Every line from the one containing "- [Navigation](#navigation)" to the one containing "- **Gallery**: A" in the records below, both included, must be set down exactly, and no other line.

━━━━━ Input material

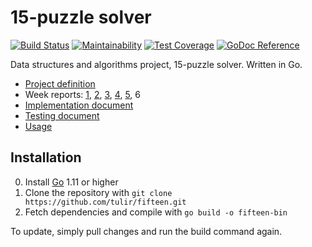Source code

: # 15-puzzle solver
[![Build Status](https://travis-ci.org/tulir/fifteen.svg?branch=master)](https://travis-ci.org/tulir/fifteen)
[![Maintainability](https://api.codeclimate.com/v1/badges/d8575cfd2ecbeaebc4c3/maintainability)](https://codeclimate.com/github/tulir/fifteen/maintainability)
[![Test Coverage](https://api.codeclimate.com/v1/badges/d8575cfd2ecbeaebc4c3/test_coverage)](https://codeclimate.com/github/tulir/fifteen/test_coverage)
[![GoDoc Reference](https://godoc.org/maunium.net/go/fifteen/fifteen?status.svg)](http://godoc.org/maunium.net/go/fifteen/fifteen)

Data structures and algorithms project, 15-puzzle solver. Written in Go.

* [Project definition](docs/PROJECT_DEFINITION.md)
* Week reports: [1](docs/WEEK_1.md), [2](docs/WEEK_2.md), [3](docs/WEEK_3.md),
                [4](docs/WEEK_4.md), [5](docs/WEEK_5.md), 6
* [Implementation document](docs/IMPLEMENTATION.md)
* [Testing document](docs/TESTING.md)
* [Usage](docs/USAGE.md)

## Installation
0. Install [Go](https://golang.org/) 1.11 or higher
1. Clone the repository with `git clone https://github.com/tulir/fifteen.git`
2. Fetch dependencies and compile with `go build -o fifteen-bin`

To update, simply pull changes and run the build command again.
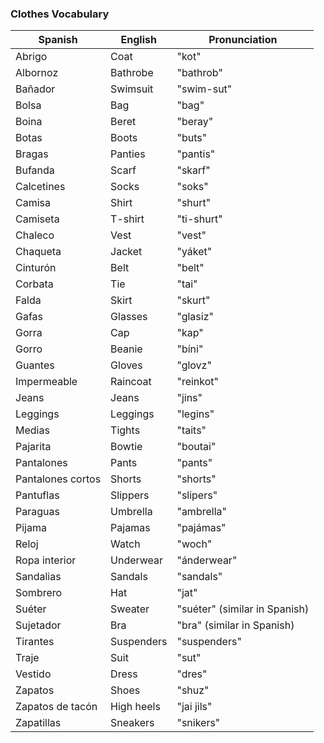 ### Clothes Vocabulary

| Spanish            | English            | Pronunciation                |
|--------------------|--------------------|------------------------------|
| Abrigo             | Coat               | "kot"                        |
| Albornoz           | Bathrobe           | "bathrob"                    |
| Bañador            | Swimsuit           | "swim-sut"                   |
| Bolsa              | Bag                | "bag"                        |
| Boina              | Beret              | "beray"                      |
| Botas              | Boots              | "buts"                       |
| Bragas             | Panties            | "pantis"                     |
| Bufanda            | Scarf              | "skarf"                      |
| Calcetines         | Socks              | "soks"                       |
| Camisa             | Shirt              | "shurt"                      |
| Camiseta           | T-shirt            | "ti-shurt"                   |
| Chaleco            | Vest               | "vest"                       |
| Chaqueta           | Jacket             | "yáket"                      |
| Cinturón           | Belt               | "belt"                       |
| Corbata            | Tie                | "tai"                        |
| Falda              | Skirt              | "skurt"                      |
| Gafas              | Glasses            | "glasiz"                     |
| Gorra              | Cap                | "kap"                        |
| Gorro              | Beanie             | "bíni"                       |
| Guantes            | Gloves             | "glovz"                      |
| Impermeable        | Raincoat           | "reinkot"                    |
| Jeans              | Jeans              | "jins"                       |
| Leggings           | Leggings           | "legins"                     |
| Medias             | Tights             | "taits"                      |
| Pajarita           | Bowtie             | "boutai"                     |
| Pantalones         | Pants              | "pants"                      |
| Pantalones cortos  | Shorts             | "shorts"                     |
| Pantuflas          | Slippers           | "slipers"                    |
| Paraguas           | Umbrella           | "ambrella"                   |
| Pijama             | Pajamas            | "pajámas"                    |
| Reloj              | Watch              | "woch"                       |
| Ropa interior      | Underwear          | "ánderwear"                  |
| Sandalias          | Sandals            | "sandals"                    |
| Sombrero           | Hat                | "jat"                        |
| Suéter             | Sweater            | "suéter" (similar in Spanish)|
| Sujetador          | Bra                | "bra" (similar in Spanish)   |
| Tirantes           | Suspenders         | "suspenders"                 |
| Traje              | Suit               | "sut"                        |
| Vestido            | Dress              | "dres"                       |
| Zapatos            | Shoes              | "shuz"                       |
| Zapatos de tacón   | High heels         | "jai jils"                   |
| Zapatillas         | Sneakers           | "snikers"                    |
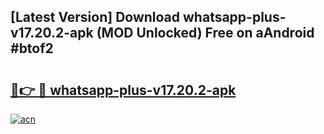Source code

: ## [Latest Version] Download whatsapp-plus-v17.20.2-apk (MOD Unlocked) Free on aAndroid #btof2

# <h2><a href="https://bedroomkl.my?title=whatsapp-plus-v17.20.2-apk&ref=20M">🔗👉 🔴 whatsapp-plus-v17.20.2-apk</a></h2>

[![acn](https://github.com/user-attachments/assets/0f9c940e-d8b0-45ae-aac7-cd30a18b3e1c)](https://bedroomkl.my?title=whatsapp-plus-v17.20.2-apk&ref=20M)

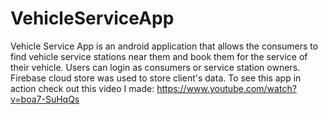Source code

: # VehicleServiceApp
Vehicle Service App is an android application that allows the consumers to find vehicle service stations near them and book them for the service of their vehicle. Users can login as consumers or service station owners. Firebase cloud store was used to store client's data. To see this app in action check out this video I made: https://www.youtube.com/watch?v=boa7-SuHqQs
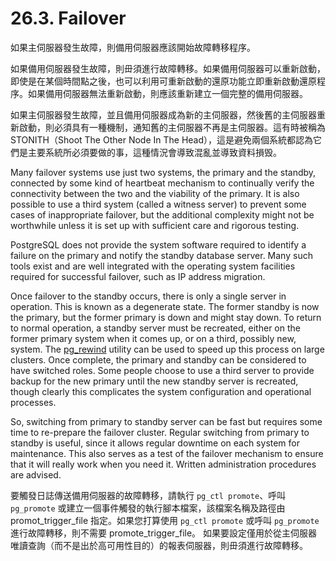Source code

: # 26.3. Failover

如果主伺服器發生故障，則備用伺服器應該開始故障轉移程序。

如果備用伺服器發生故障，則毌須進行故障轉移。如果備用伺服器可以重新啟動，即使是在某個時間點之後，也可以利用可重新啟動的還原功能立即重新啟動還原程序。如果備用伺服器無法重新啟動，則應該重新建立一個完整的備用伺服器。

如果主伺服器發生故障，並且備用伺服器成為新的主伺服器，然後舊的主伺服器重新啟動，則必須具有一種機制，通知舊的主伺服器不再是主伺服器。這有時被稱為 STONITH（Shoot The Other Node In The Head），這是避免兩個系統都認為它們是主要系統所必須要做的事，這種情況會導致混亂並導致資料損毁。

Many failover systems use just two systems, the primary and the standby, connected by some kind of heartbeat mechanism to continually verify the connectivity between the two and the viability of the primary. It is also possible to use a third system \(called a witness server\) to prevent some cases of inappropriate failover, but the additional complexity might not be worthwhile unless it is set up with sufficient care and rigorous testing.

PostgreSQL does not provide the system software required to identify a failure on the primary and notify the standby database server. Many such tools exist and are well integrated with the operating system facilities required for successful failover, such as IP address migration.

Once failover to the standby occurs, there is only a single server in operation. This is known as a degenerate state. The former standby is now the primary, but the former primary is down and might stay down. To return to normal operation, a standby server must be recreated, either on the former primary system when it comes up, or on a third, possibly new, system. The [pg\_rewind](https://www.postgresql.org/docs/12/app-pgrewind.html) utility can be used to speed up this process on large clusters. Once complete, the primary and standby can be considered to have switched roles. Some people choose to use a third server to provide backup for the new primary until the new standby server is recreated, though clearly this complicates the system configuration and operational processes.

So, switching from primary to standby server can be fast but requires some time to re-prepare the failover cluster. Regular switching from primary to standby is useful, since it allows regular downtime on each system for maintenance. This also serves as a test of the failover mechanism to ensure that it will really work when you need it. Written administration procedures are advised.

要觸發日誌傳送備用伺服器的故障轉移，請執行 `pg_ctl promote`、呼叫 `pg_promote` 或建立一個事件觸發的執行腳本檔案，該檔案名稱及路徑由 promot\_trigger\_file 指定。如果您打算使用 `pg_ctl promote` 或呼叫 `pg_promote` 進行故障轉移，則不需要 promote\_trigger\_file。 如果要設定僅用於從主伺服器唯讀查詢（而不是出於高可用性目的）的報表伺服器，則毌須進行故障轉移。

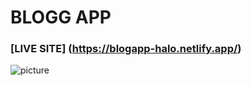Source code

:# BLOGG APP
### [LIVE SITE] (https://blogapp-halo.netlify.app/)
<img src=https://ibb.co/MBfzY0X alt="picture" />
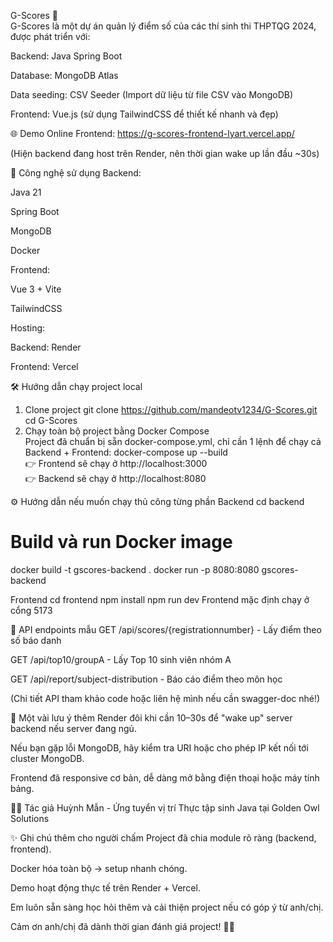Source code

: G-Scores 🎯  
G-Scores là một dự án quản lý điểm số của các thí sinh thi THPTQG 2024, được phát triển với:

Backend: Java Spring Boot

Database: MongoDB Atlas

Data seeding: CSV Seeder (Import dữ liệu từ file CSV vào MongoDB)

Frontend: Vue.js (sử dụng TailwindCSS để thiết kế nhanh và đẹp)

🌐 Demo Online
Frontend: https://g-scores-frontend-lyart.vercel.app/

(Hiện backend đang host trên Render, nên thời gian wake up lần đầu ~30s)

🚀 Công nghệ sử dụng
Backend:

Java 21

Spring Boot

MongoDB

Docker

Frontend:

Vue 3 + Vite

TailwindCSS

Hosting:

Backend: Render

Frontend: Vercel

🛠️ Hướng dẫn chạy project local
1. Clone project
git clone https://github.com/mandeotv1234/G-Scores.git  
cd G-Scores
2. Chạy toàn bộ project bằng Docker Compose  
Project đã chuẩn bị sẵn docker-compose.yml, chỉ cần 1 lệnh để chạy cả Backend + Frontend:
docker-compose up --build  
👉 Frontend sẽ chạy ở http://localhost:3000  
👉 Backend sẽ chạy ở http://localhost:8080

⚙️ Hướng dẫn nếu muốn chạy thủ công từng phần
Backend
cd backend
# Build và run Docker image
docker build -t gscores-backend .
docker run -p 8080:8080 gscores-backend

Frontend
cd frontend
npm install
npm run dev
Frontend mặc định chạy ở cổng 5173


📄 API endpoints mẫu
GET /api/scores/{registrationnumber} - Lấy điểm theo số báo danh

GET /api/top10/groupA - Lấy Top 10 sinh viên nhóm A

GET /api/report/subject-distribution - Báo cáo điểm theo môn học

(Chi tiết API tham khảo code hoặc liên hệ mình nếu cần swagger-doc nhé!)

💬 Một vài lưu ý thêm
Render đôi khi cần 10–30s để "wake up" server backend nếu server đang ngủ.

Nếu bạn gặp lỗi MongoDB, hãy kiểm tra URI hoặc cho phép IP kết nối tới cluster MongoDB.

Frontend đã responsive cơ bản, dễ dàng mở bằng điện thoại hoặc máy tính bảng.

👨‍💻 Tác giả
Huỳnh Mẫn - Ứng tuyển vị trí Thực tập sinh Java tại Golden Owl Solutions

✨ Ghi chú thêm cho người chấm
Project đã chia module rõ ràng (backend, frontend).

Docker hóa toàn bộ -> setup nhanh chóng.

Demo hoạt động thực tế trên Render + Vercel.

Em luôn sẵn sàng học hỏi thêm và cải thiện project nếu có góp ý từ anh/chị.

Cảm ơn anh/chị đã dành thời gian đánh giá project! 🙇‍♂️
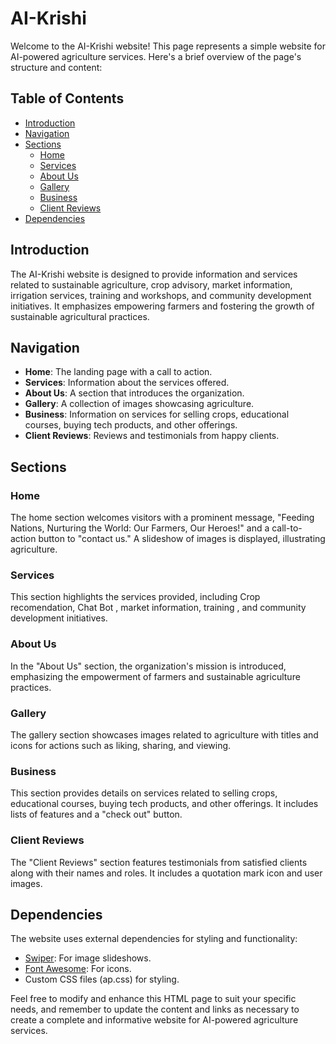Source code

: # AI-Krishi

Welcome to the AI-Krishi website! This page represents a simple website for AI-powered agriculture services. Here's a brief overview of the page's structure and content:

## Table of Contents
- [Introduction](#introduction)
- [Navigation](#navigation)
- [Sections](#sections)
  - [Home](#home)
  - [Services](#services)
  - [About Us](#about-us)
  - [Gallery](#gallery)
  - [Business](#business)
  - [Client Reviews](#client-reviews)
- [Dependencies](#dependencies)

## Introduction
The AI-Krishi website is designed to provide information and services related to sustainable agriculture, crop advisory, market information, irrigation services, training and workshops, and community development initiatives. It emphasizes empowering farmers and fostering the growth of sustainable agricultural practices.

## Navigation
- **Home**: The landing page with a call to action.
- **Services**: Information about the services offered.
- **About Us**: A section that introduces the organization.
- **Gallery**: A collection of images showcasing agriculture.
- **Business**: Information on services for selling crops, educational courses, buying tech products, and other offerings.
- **Client Reviews**: Reviews and testimonials from happy clients.

## Sections
### Home
The home section welcomes visitors with a prominent message, "Feeding Nations, Nurturing the World: Our Farmers, Our Heroes!" and a call-to-action button to "contact us." A slideshow of images is displayed, illustrating agriculture.

### Services
This section highlights the services provided, including Crop recomendation, Chat Bot , market information, training , and community development initiatives.

### About Us
In the "About Us" section, the organization's mission is introduced, emphasizing the empowerment of farmers and sustainable agriculture practices.

### Gallery
The gallery section showcases images related to agriculture with titles and icons for actions such as liking, sharing, and viewing.

### Business
This section provides details on services related to selling crops, educational courses, buying tech products, and other offerings. It includes lists of features and a "check out" button.

### Client Reviews
The "Client Reviews" section features testimonials from satisfied clients along with their names and roles. It includes a quotation mark icon and user images.

## Dependencies
The website uses external dependencies for styling and functionality:
- [Swiper](https://swiperjs.com/): For image slideshows.
- [Font Awesome](https://fontawesome.com/): For icons.
- Custom CSS files (ap.css) for styling.

Feel free to modify and enhance this HTML page to suit your specific needs, and remember to update the content and links as necessary to create a complete and informative website for AI-powered agriculture services.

━━━━━━━━━━

### Answer
- [Navigation](#navigation)
- [Sections](#sections)
  - [Home](#home)
  - [Services](#services)
  - [About Us](#about-us)
  - [Gallery](#gallery)
  - [Business](#business)
  - [Client Reviews](#client-reviews)
- [Dependencies](#dependencies)

## Introduction
The AI-Krishi website is designed to provide information and services related to sustainable agriculture, crop advisory, market information, irrigation services, training and workshops, and community development initiatives. It emphasizes empowering farmers and fostering the growth of sustainable agricultural practices.

## Navigation
- **Home**: The landing page with a call to action.
- **Services**: Information about the services offered.
- **About Us**: A section that introduces the organization.
- **Gallery**: A collection of images showcasing agriculture.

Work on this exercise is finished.